It may not look like any bus stop you've ever seen, but it ought to fit right in with the neighborhood.
When the covers come off for good sometime in early February, the new "Anchorage Museum Transit Transfer Facility" at the corner of Sixth Avenue and C Street will be bigger, fancier, higher-tech and better-placed than any other People Mover shelter in town:
• 72 feet long, 9 feet wide, open to the air and brightly lit through the night.
• Designed by architects who produced the revamped, expanded museum and embellished by an artist.
• No snow or ice. The walkway in front of the stop will be heated through the winter.
• Electronic signage that tracks buses moving across town. People waiting will be able to see not just when their ride is supposed to arrive, but when it's actually likely to.

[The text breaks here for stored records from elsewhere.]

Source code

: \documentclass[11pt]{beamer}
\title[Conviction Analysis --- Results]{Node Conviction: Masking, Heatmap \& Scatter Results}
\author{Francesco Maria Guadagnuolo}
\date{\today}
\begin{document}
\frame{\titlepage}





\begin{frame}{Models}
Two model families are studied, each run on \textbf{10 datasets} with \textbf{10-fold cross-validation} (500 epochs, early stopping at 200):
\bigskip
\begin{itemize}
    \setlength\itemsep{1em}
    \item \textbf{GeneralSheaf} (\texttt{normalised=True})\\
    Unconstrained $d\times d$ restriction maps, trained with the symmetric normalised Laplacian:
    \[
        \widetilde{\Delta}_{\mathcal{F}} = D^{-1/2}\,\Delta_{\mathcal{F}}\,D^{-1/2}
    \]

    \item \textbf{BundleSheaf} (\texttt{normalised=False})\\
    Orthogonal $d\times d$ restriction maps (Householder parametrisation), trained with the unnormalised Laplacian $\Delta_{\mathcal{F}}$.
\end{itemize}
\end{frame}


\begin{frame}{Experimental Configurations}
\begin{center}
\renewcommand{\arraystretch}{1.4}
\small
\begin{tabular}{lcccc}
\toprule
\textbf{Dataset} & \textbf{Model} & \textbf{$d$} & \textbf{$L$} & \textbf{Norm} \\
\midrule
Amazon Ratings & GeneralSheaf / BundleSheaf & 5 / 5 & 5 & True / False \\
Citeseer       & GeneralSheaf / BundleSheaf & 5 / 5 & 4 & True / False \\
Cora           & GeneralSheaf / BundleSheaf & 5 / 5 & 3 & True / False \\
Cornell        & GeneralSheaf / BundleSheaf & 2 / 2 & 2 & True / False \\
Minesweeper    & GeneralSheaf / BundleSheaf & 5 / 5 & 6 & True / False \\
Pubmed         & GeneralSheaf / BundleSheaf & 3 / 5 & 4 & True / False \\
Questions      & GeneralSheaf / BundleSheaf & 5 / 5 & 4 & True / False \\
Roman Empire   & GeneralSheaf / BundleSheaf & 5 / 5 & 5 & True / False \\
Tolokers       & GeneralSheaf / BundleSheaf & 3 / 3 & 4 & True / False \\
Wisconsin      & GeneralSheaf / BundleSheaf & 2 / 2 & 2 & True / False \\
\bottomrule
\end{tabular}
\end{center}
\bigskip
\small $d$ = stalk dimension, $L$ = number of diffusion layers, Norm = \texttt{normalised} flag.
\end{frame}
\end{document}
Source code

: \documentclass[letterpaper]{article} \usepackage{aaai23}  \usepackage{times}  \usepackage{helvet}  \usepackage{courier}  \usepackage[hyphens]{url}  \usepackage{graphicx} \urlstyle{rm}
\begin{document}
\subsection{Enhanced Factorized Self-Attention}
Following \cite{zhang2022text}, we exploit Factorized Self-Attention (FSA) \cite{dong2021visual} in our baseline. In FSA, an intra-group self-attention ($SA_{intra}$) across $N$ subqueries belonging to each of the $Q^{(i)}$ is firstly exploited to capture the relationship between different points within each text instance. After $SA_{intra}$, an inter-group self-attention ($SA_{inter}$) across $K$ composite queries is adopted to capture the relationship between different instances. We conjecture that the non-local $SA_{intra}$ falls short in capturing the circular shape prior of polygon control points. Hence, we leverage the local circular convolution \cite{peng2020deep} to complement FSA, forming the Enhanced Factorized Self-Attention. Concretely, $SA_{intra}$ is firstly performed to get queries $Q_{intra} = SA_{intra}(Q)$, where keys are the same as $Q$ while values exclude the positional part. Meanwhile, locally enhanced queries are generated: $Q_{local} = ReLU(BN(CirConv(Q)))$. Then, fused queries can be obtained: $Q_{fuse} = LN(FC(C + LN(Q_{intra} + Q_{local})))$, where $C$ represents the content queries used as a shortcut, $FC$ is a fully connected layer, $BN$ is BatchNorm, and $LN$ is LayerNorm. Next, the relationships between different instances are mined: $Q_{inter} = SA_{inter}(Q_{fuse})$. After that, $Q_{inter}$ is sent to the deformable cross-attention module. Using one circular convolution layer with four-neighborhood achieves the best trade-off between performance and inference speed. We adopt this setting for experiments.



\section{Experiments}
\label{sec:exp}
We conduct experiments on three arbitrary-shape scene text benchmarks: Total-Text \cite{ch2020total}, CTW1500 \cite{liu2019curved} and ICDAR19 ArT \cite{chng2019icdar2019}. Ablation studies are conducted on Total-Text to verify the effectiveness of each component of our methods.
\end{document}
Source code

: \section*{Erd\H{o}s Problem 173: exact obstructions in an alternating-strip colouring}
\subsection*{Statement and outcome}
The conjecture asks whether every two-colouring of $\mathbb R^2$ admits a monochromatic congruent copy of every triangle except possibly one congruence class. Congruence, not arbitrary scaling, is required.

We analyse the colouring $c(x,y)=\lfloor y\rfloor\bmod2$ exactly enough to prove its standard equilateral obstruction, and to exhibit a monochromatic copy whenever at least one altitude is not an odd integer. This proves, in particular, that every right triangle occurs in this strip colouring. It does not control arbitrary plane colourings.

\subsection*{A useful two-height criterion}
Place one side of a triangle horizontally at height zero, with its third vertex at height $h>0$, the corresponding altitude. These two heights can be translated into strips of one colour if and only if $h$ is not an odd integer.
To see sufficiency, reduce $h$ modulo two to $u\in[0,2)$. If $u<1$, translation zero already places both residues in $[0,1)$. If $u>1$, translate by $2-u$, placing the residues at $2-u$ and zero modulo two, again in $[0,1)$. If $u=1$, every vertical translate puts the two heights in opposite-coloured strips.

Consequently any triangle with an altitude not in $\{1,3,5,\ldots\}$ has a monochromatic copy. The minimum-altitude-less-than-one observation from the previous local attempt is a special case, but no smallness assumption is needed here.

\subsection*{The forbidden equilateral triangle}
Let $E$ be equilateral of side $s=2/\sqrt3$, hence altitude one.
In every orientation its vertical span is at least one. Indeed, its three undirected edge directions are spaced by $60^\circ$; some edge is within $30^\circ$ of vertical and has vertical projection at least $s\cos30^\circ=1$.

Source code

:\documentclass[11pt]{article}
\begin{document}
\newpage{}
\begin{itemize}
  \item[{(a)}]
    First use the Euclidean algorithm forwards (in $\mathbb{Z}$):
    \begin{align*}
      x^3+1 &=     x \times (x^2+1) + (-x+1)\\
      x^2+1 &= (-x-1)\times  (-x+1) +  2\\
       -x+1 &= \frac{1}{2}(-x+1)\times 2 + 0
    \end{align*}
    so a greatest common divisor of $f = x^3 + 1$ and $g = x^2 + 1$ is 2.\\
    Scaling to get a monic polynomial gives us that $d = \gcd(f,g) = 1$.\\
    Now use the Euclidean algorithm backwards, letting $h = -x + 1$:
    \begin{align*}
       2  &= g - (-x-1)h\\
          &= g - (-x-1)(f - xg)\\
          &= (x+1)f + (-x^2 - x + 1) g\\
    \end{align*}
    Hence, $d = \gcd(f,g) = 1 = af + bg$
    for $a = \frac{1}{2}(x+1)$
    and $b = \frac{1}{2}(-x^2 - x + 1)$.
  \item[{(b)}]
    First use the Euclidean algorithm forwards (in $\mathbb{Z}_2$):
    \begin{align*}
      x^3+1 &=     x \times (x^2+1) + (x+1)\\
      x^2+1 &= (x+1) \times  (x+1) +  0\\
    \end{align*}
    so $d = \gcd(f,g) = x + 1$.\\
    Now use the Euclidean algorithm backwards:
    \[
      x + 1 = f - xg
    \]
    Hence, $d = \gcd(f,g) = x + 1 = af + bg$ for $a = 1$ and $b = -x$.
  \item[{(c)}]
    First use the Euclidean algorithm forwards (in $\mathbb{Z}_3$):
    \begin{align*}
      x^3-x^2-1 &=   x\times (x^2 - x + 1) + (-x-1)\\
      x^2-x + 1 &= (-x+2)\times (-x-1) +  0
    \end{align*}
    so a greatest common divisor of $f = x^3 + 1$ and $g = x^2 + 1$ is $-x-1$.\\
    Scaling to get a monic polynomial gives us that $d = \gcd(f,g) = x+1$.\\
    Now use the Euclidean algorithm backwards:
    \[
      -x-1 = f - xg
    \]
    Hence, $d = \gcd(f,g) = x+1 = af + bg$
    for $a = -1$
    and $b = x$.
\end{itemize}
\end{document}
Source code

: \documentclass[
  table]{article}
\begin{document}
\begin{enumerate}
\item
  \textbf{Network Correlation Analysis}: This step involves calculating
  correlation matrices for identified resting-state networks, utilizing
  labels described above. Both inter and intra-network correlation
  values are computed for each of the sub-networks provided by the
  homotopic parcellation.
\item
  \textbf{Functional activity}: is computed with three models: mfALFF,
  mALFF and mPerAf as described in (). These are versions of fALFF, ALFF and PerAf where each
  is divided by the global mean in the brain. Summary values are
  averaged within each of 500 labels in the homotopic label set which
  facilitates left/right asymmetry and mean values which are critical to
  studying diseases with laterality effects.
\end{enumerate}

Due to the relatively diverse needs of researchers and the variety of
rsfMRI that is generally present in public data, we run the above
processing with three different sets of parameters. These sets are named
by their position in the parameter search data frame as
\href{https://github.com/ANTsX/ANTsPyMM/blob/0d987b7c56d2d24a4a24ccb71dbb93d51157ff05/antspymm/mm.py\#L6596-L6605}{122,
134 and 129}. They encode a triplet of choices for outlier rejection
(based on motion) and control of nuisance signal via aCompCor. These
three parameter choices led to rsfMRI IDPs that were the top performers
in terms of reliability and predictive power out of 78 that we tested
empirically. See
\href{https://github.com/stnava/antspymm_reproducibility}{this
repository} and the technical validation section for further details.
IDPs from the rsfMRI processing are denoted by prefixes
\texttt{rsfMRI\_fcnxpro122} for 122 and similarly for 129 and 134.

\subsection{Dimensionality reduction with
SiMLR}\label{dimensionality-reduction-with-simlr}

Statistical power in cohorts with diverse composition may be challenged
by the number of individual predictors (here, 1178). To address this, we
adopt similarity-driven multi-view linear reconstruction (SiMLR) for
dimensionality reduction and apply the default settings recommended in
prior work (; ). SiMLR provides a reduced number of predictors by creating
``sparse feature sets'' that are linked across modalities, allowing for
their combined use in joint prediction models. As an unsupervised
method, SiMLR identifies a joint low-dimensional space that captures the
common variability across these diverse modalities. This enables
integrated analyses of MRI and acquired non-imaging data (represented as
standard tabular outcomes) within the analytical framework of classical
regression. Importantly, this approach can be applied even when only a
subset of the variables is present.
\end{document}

• And expensive. At $875,000, plus a couple of change orders, it will have cost around 30 times as much as your average transit shelter.
The hot new bus stop has been in the works for almost three years, and under construction since last summer. The city's project manager, Randy Bergt, says he expects it to be open for business around the first of next month.
Couched at the intersection of two of downtown Anchorage's busiest streets, it will accommodate around 700 passengers a day and replace a couple of brown box huts put up by the People Mover system after the 9/11 terrorist attacks led to the closure of a former bus staging area in front of the Federal Building, the last good downtown bus stop east of the main transit center at Sixth and G Street.